Why using find at all? It's helpful for

automatically avoiding the entries '.' and '..' (particularly, if you feed the result of find to other commands, like chown, chmod, etc). Otherwise, you would have to fiddle around with more complicated shell pattern matching ² or alike.

^[2]	To match all possible files without `.` and `..` you could use `* ..?* .[!.]` Also, see also 8ned6b$k8$1@nnrp1.deja.com and ff., "Command to find out if a directory is empty", in comp.unix.shell about a discussion of patterns like `".?? .[!.]* ? *"`.

using the sophisticated filtering options of find
also processing the arguments with find and thus not having trouble with special filenames which tend to break simple scripts (that is, filenames containing embedded spaces or even newlines). And see below for a powerful way to even combine find and shell.

You might be able to avoid `xargs(1)` (with `-exec ... {} +` )

Another frequently mentioned feature of GNU findutils ³ is a special combination with xargs, "[...] -print0 | xargs -0".
The purpose is increasing performance by avoiding to fork/exec for each single argument;
and the usage of null-terminated filenames avoids problems with unexpected filenames.

^[3]	GNU find introduced it with release 2.0 in nov '90. NetBSD 1.0, FreeBSD 2.0.5, (and thus) Mac OS X came with it from start, and OpenBSD 2.1, the AST toolchest and HP-UX 11.23 incorporated this feature.

However, various find implementations know about the expression -exec + (instead of -exec \;).
This increases performance in the same way, but obsoletes xargs. It's much simpler then:

    $ find . -name xxx -exec command {} +

This has become a standard: it's specified in the SUSv3, aka IEEE 1003.1-2001/2004.
Actually it originates from SVR4 ('88), where it was not documented yet (this feature implemented by D.Korn, see two messages from the austin-group-list, local copies),

implemented in all SunOS 5.x versions, but not documented until SunOS 5.9 (~'01).
implemented but not documented on other earlier SVR4-systems like Unicos 9.0.2.2 (Cray) and EP/IX 2.2.1AA (Control Data).
implemented and documented on UnixWare (aka "SVR4.2", ~'92).

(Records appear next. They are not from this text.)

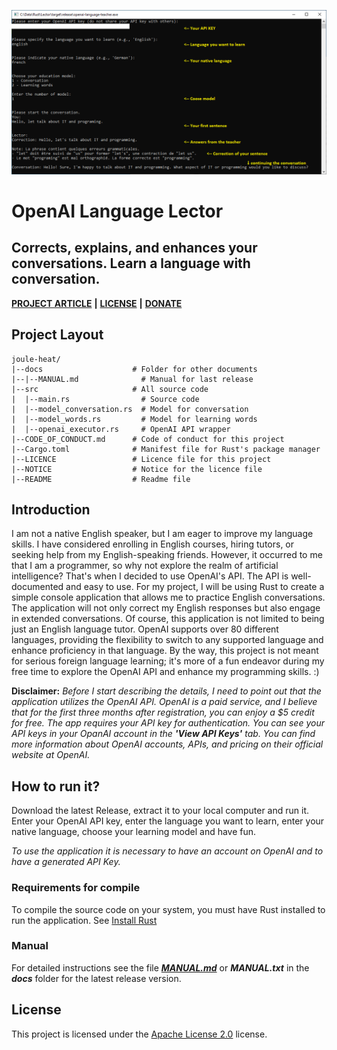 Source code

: ![application](https://github.com/mortylen/openai-language-teacher/blob/main/img/teacher_02.png?raw=true)

# OpenAI Language Lector

## Corrects, explains, and enhances your conversations. Learn a language with conversation.

**[PROJECT ARTICLE](https://mortylen.hashnode.dev/openai-language-lector)**
**|**
**[LICENSE](https://github.com/mortylen/openai-language-teacher/blob/main/LICENSE)**
**|**
**[DONATE](https://mortylen.hashnode.dev/contact)**

## Project Layout
```
joule-heat/
|--docs                    # Folder for other documents
|--|--MANUAL.md              # Manual for last release     
|--src                     # All source code
|  |--main.rs                # Source code
|  |--model_conversation.rs  # Model for conversation
|  |--model_words.rs  	     # Model for learning words
|  |--openai_executor.rs     # OpenAI API wrapper
|--CODE_OF_CONDUCT.md      # Code of conduct for this project
|--Cargo.toml              # Manifest file for Rust's package manager
|--LICENCE                 # Licence file for this project
|--NOTICE                  # Notice for the licence file
|--README                  # Readme file
```

## Introduction
I am not a native English speaker, but I am eager to improve my language skills. I have considered enrolling in English courses, hiring tutors, or seeking help from my English-speaking friends. However, it occurred to me that I am a programmer, so why not explore the realm of artificial intelligence? That's when I decided to use OpenAI's API. The API is well-documented and easy to use. For my project, I will be using Rust to create a simple console application that allows me to practice English conversations. The application will not only correct my English responses but also engage in extended conversations. Of course, this application is not limited to being just an English language tutor. OpenAI supports over 80 different languages, providing the flexibility to switch to any supported language and enhance proficiency in that language. By the way, this project is not meant for serious foreign language learning; it's more of a fun endeavor during my free time to explore the OpenAI API and enhance my programming skills. :)

**Disclaimer:** *Before I start describing the details, I need to point out that the application utilizes the OpenAI API. OpenAI is a paid service, and I believe that for the first three months after registration, you can enjoy a $5 credit for free. The app requires your API key for authentication. You can see your API keys in your OpanAI account in the **'View API Keys'** tab. You can find more information about OpenAI accounts, APIs, and pricing on their official website at OpenAI.*

## How to run it?
Download the latest Release, extract it to your local computer and run it.
Enter your OpenAI API key, enter the language you want to learn, enter your native language, choose your learning model and have fun.

*To use the application it is necessary to have an account on OpenAI and to have a generated API Key.*

### Requirements for compile
To compile the source code on your system, you must have Rust installed to run the application. See [Install Rust](https://rust-lang.org/tools/install) 

### Manual
For detailed instructions see the file ***[MANUAL.md](https://github.com/mortylen/openai-language-teacher/blob/main/docs/MANUAL.md)*** or ***MANUAL.txt*** in the ***docs*** folder for the latest release version.

## License
This project is licensed under the [Apache License 2.0](https://github.com/mortylen/openai-language-teacher/blob/main/LICENSE) license.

More implementations came along then:

implemented and documented on HP-UX since 11.x.
(The first argument is wrongly ignored on earlier 11.x; that is "find . -exec echo x {} +" works correct.
It was fixed with a patch for 11.11, implemented between find revision PHCO_25905 and PHCO_29692 (~'05), as pointed out
by Florian Anwander and Peter Holzer in <3iakecFkjudbU1@individual.net> ff.)
implemented and documented on FreeBSD since 5.0 (Jun/02)
implemented and rather undocumented since AIX 5.3 ('04).
It's easy to miss in both the manual pages on 5.3 and 6.1: Without further explanation, the only appearance is
"The end of the specified command must be punctuated by a semicolon in quotation marks, an escaped semicolon, or a plus sign."
sfind implements it at least since release 0.92 (07/2004)
GNU findutils introduced it with 4.2.12 (Jan 2005);
but bugs still were fixed in 4.2.19 (Mar 2005),
4.2.26 (Nov 2006) ("Applied bugfix [...], where many short arguments would cause [...] find -exec .. {} + to fail")
and 4.2.28 (Aug 2006) ("find does not subtract environment size in find .. -exec {} +")
[GNU was kind of late, because it seems not have been actively maintained between 2000 and 2004.
On 2002-9-13 and 2004-01-16, I had asked the former maintainers whether they also plan to implement -exec +, but I never got an answer.]
implemented and documented on NetBSD since 4.0 (Oct/06)
implemented in the AST toolchest since 99-02-14, but not documented.
Until and including to AST 2006-01-24, the braces must be omitted to get the expected behaviour.
With AST 2007-03-28 (s+, released 2007-07-01) this has been fixed.
Mac OS X 10.5 (Darwin 9, Leopard, Oct/07) was certified as UNIX03 compliant.
It incorporated FreeBSD 7 find (formerly FreeBSD 4.5 find).
OpenBSD implemented and documented it with release 5.1 (Jan 2012)
Busybox implemented and documented it (as optional compile time feature) with release 1.23.0 (Dec 2014)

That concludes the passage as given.